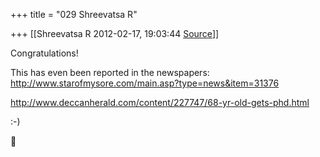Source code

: +++
title = "029 Shreevatsa R"

+++
[[Shreevatsa R	2012-02-17, 19:03:44 [Source](https://groups.google.com/g/samskrita/c/8ZPI0eF0CI4)]]



Congratulations!

This has even been reported in the newspapers:  
<http://www.starofmysore.com/main.asp?type=news&item=31376>

<http://www.deccanherald.com/content/227747/68-yr-old-gets-phd.html>

  

:-)




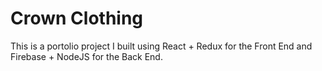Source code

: # Crown Clothing

This is a portolio project I built using React + Redux for the Front End and Firebase + NodeJS for the Back End. 
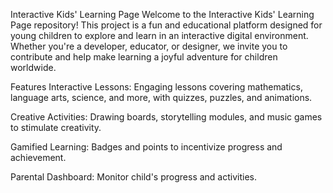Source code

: Interactive Kids' Learning Page
Welcome to the Interactive Kids' Learning Page repository! This project is a fun and educational platform designed for young children to explore and learn in an interactive digital environment. Whether you're a developer, educator, or designer, we invite you to contribute and help make learning a joyful adventure for children worldwide.

Features
Interactive Lessons: Engaging lessons covering mathematics, language arts, science, and more, with quizzes, puzzles, and animations.

Creative Activities: Drawing boards, storytelling modules, and music games to stimulate creativity.

Gamified Learning: Badges and points to incentivize progress and achievement.

Parental Dashboard: Monitor child's progress and activities.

※

__WORK TASK__.
Apart from the images, reproduce the listing exactly as it appears.

__EXERCISE ANSWER__.
Source code

: +++
title = "029 Shreevatsa R"

+++
[[Shreevatsa R	2012-02-17, 19:03:44 [Source](https://groups.google.com/g/samskrita/c/8ZPI0eF0CI4)]]



Congratulations!

This has even been reported in the newspapers:  
<http://www.starofmysore.com/main.asp?type=news&item=31376>

<http://www.deccanherald.com/content/227747/68-yr-old-gets-phd.html>

  

:-)




Source code

: # Crown Clothing

This is a portolio project I built using React + Redux for the Front End and Firebase + NodeJS for the Back End. 
Source code

: Interactive Kids' Learning Page
Welcome to the Interactive Kids' Learning Page repository! This project is a fun and educational platform designed for young children to explore and learn in an interactive digital environment. Whether you're a developer, educator, or designer, we invite you to contribute and help make learning a joyful adventure for children worldwide.

Features
Interactive Lessons: Engaging lessons covering mathematics, language arts, science, and more, with quizzes, puzzles, and animations.

Creative Activities: Drawing boards, storytelling modules, and music games to stimulate creativity.

Gamified Learning: Badges and points to incentivize progress and achievement.

Parental Dashboard: Monitor child's progress and activities.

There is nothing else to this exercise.